Everyone, it seems, felt something different. My colleagues on the 11th floor, I later learned, barely felt it. On 7, we all stopped and didn’t hesitate to flee our offices, the tremor was so strong. A friend in another building that faces the back of the stock exchange later told me she saw people running out of it. The folks I saw underground were either trying to appear nonchalant, or were busy reading other people’s faces to see whether anything more had happened. In this way, it reminded me of how people were when I worked downtown Manhattan in the weeks following 9/11, or what the sojourn from Manhattan to Brooklyn was like in the blackout of ’03, or the faces of my own neighbors this summer, in the days after Leiby Kletzky was killed. This is the way a city communicates. We gather bits and pieces from strangers as much as the people we know. We rely on each other. We count on each other. We exchange odd little nuggets of data and knowledge to put together an incomplete picture, but one that will satisfy us until we have the energy to mine for more.
In telling the prison guard what I had learned, I missed my transfer to 9th Street. He was getting off at the next stop but told me to wait two stops till I could cross over without having to pay another fare. I did. It left me a bit disoriented, and I stood on the platform for a long time before realizing the trains were not going in the direction I wanted them to. I asked an elderly Chinese woman for help. She explained that I had to go to the other side and take it back a few stops to catch the F. There was kindness in her eyes.

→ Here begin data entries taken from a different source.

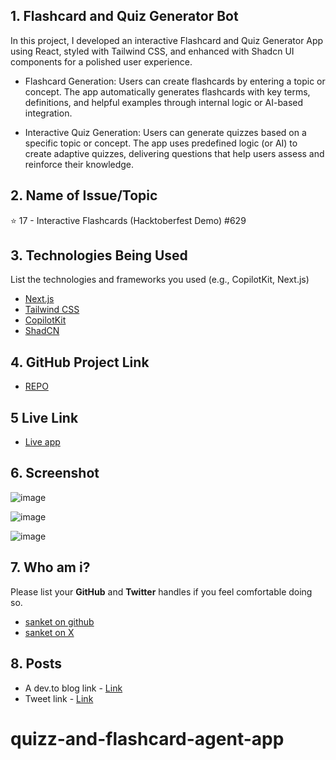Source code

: 
## 1. Flashcard and Quiz Generator Bot
In this project, I developed an interactive Flashcard and Quiz Generator App using React, styled with Tailwind CSS, and enhanced with Shadcn UI components for a polished user experience.

- Flashcard Generation:
Users can create flashcards by entering a topic or concept. The app automatically generates flashcards with key terms, definitions, and helpful examples through internal logic or AI-based integration.

- Interactive Quiz Generation:
Users can generate quizzes based on a specific topic or concept. The app uses predefined logic (or AI) to create adaptive quizzes, delivering questions that help users assess and reinforce their knowledge.

## 2. Name of Issue/Topic

⭐ 17 - Interactive Flashcards (Hacktoberfest Demo) #629

## 3. Technologies Being Used

List the technologies and frameworks you used (e.g., CopilotKit, Next.js)
- [Next.js](https://nextjs.org)
- [Tailwind CSS](https://tailwindcss.com)
- [CopilotKit](https://copilotkit.ai)
- [ShadCN](https://ui.shadcn.com)

## 4. GitHub Project Link

- [REPO](https://github.com/sanketshinde3001/Flashcards-and-Quiz)

## 5 Live Link

- [Live app]()
 
## 6. Screenshot

![image](https://github.com/user-attachments/assets/114bc863-1330-4af1-bb3c-b7b6c9b98487)

![image](https://github.com/user-attachments/assets/5c6e309e-eff5-4b66-a400-4fbf0777b52c)

![image](https://github.com/user-attachments/assets/81de24b6-0cbb-47f2-9b1b-0f74cfc42ab8)

## 7. Who am i?

Please list your **GitHub** and **Twitter** handles if you feel comfortable doing so. 

- [sanket on github](https://github.com/sanketshinde3001)
- [sanket on X](https://x.com/sanketshinde04)

## 8. Posts

- A dev.to blog link - [Link](https://dev.to/sanketshinde/building-an-interactive-flashcard-and-quiz-generator-app-be8)
- Tweet link - [Link](https://x.com/sanketshinde04/status/1850229190047482138)
# quizz-and-flashcard-agent-app
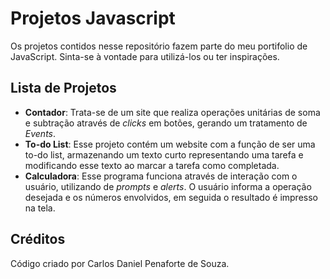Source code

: # Projetos Javascript
Os projetos contidos nesse repositório fazem parte do meu portifolio de JavaScript. Sinta-se à vontade para utilizá-los ou ter inspirações.
## Lista de Projetos
 - **Contador**: Trata-se de um site que realiza operações unitárias de soma e subtração através de *clicks* em botões, gerando um tratamento de *Events*. 
 - **To-do List**: Esse projeto contém um website com a função de ser uma to-do list, armazenando um texto curto representando uma tarefa e modificando esse texto ao marcar a tarefa como completada.
 - **Calculadora**: Esse programa funciona através de interação com o usuário, utilizando de *prompts* e *alerts*. O usuário informa a operação desejada e os números envolvidos, em seguida o resultado é impresso na tela.
## Créditos
Código criado por Carlos Daniel Penaforte de Souza.
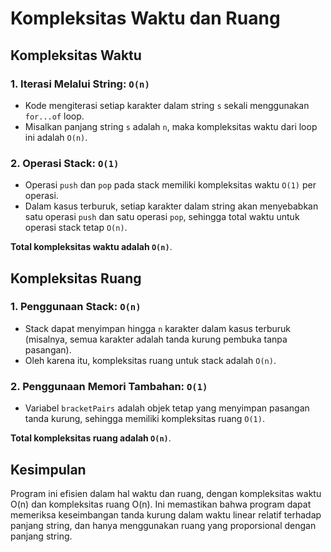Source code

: # Kompleksitas Waktu dan Ruang

## Kompleksitas Waktu

### 1. Iterasi Melalui String: `O(n)`

- Kode mengiterasi setiap karakter dalam string `s` sekali menggunakan `for...of` loop.
- Misalkan panjang string `s` adalah `n`, maka kompleksitas waktu dari loop ini adalah `O(n)`.

### 2. Operasi Stack: `O(1)`

- Operasi `push` dan `pop` pada stack memiliki kompleksitas waktu `O(1)` per operasi.
- Dalam kasus terburuk, setiap karakter dalam string akan menyebabkan satu operasi `push` dan satu operasi `pop`, sehingga total waktu untuk operasi stack tetap `O(n)`.

**Total kompleksitas waktu adalah `O(n)`**.

## Kompleksitas Ruang

### 1. Penggunaan Stack: `O(n)`

- Stack dapat menyimpan hingga `n` karakter dalam kasus terburuk (misalnya, semua karakter adalah tanda kurung pembuka tanpa pasangan).
- Oleh karena itu, kompleksitas ruang untuk stack adalah `O(n)`.

### 2. Penggunaan Memori Tambahan: `O(1)`

- Variabel `bracketPairs` adalah objek tetap yang menyimpan pasangan tanda kurung, sehingga memiliki kompleksitas ruang `O(1)`.

**Total kompleksitas ruang adalah `O(n)`**.

## Kesimpulan

Program ini efisien dalam hal waktu dan ruang, dengan kompleksitas waktu O(n) dan kompleksitas ruang O(n). Ini memastikan bahwa program dapat memeriksa keseimbangan tanda kurung dalam waktu linear relatif terhadap panjang string, dan hanya menggunakan ruang yang proporsional dengan panjang string.
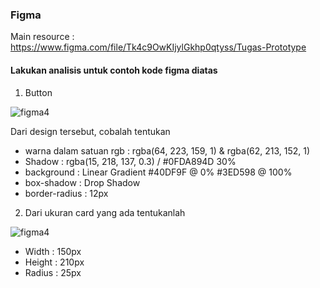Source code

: ### Figma
Main resource : https://www.figma.com/file/Tk4c9OwKIjylGkhp0qtyss/Tugas-Prototype


#### Lakukan analisis untuk contoh kode figma diatas
1. Button 

![figma4](https://user-images.githubusercontent.com/91825801/186838913-f2f5d633-4c73-40ab-8c59-620b24705d9b.PNG)

Dari design tersebut, cobalah tentukan 
- warna dalam satuan rgb  : rgba(64, 223, 159, 1) & rgba(62, 213, 152, 1)
- Shadow                  : rgba(15, 218, 137, 0.3) / #0FDA894D 30% 
- background              : Linear Gradient
                            #40DF9F @ 0%
                            #3ED598 @ 100%
- box-shadow              : Drop Shadow
- border-radius           : 12px

2. Dari ukuran card yang ada tentukanlah 

![figma4](https://user-images.githubusercontent.com/91825801/186839436-c896f6cd-683c-4f8a-8131-87ba9d6c1629.PNG)

- Width   : 150px
- Height  : 210px
- Radius  : 25px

Since I now was transferring in a different direction than usual, I didn’t pass the post on the platform where I stood this morning, reading hatred. When I got to the transfer, I rushed up the stairs, eager to see daylight. The train was largely empty, a good sign. There was no apparent nervousness or searching of faces, an even better sign. Above ground, I stopped at the corner bodega where I heard the earthquake was in DC. I talked to three different people on the phone in the block and a half walk from the subway station to my door. Before I reached my house, I found I also had a voice mail from a friend in Indiana. and a text from another in Harlem. Everyone just checking to make sure everyone is okay. Once home, relieved and exhausted, I powered up the computer, logged in at work, and took a quick check on NPR to see if there was any news.
There was. Today, August 23, 2011, a memorial to Rev. Martin Luther King Jr. was opened to the public at the National Mall in Washington DC. The statue is inspired by Dr. King’s “lifelong dedication to the idea of achieving human dignity through global relationships of well being [that] has served to instill a broader and deeper sense of duty within each of us— a duty to be both responsible citizens and conscientious stewards of freedom and democracy.” (www.mlkmemorial.org). The “Stone of Hope,” a 30-foot sculpture, which took almost five years to build, faced countless obstacles and challenges to its being there. The brainchild of members of Alpha Phi Alpha, the fraternity to which Rev. King belonged, the statue that began as an idea in 1984 took President Clinton proposing its construction, joint resolutions by Congress for its establishment, a design competition that generated controversy, and fundraising more than $100 million to build it.
But build it we did.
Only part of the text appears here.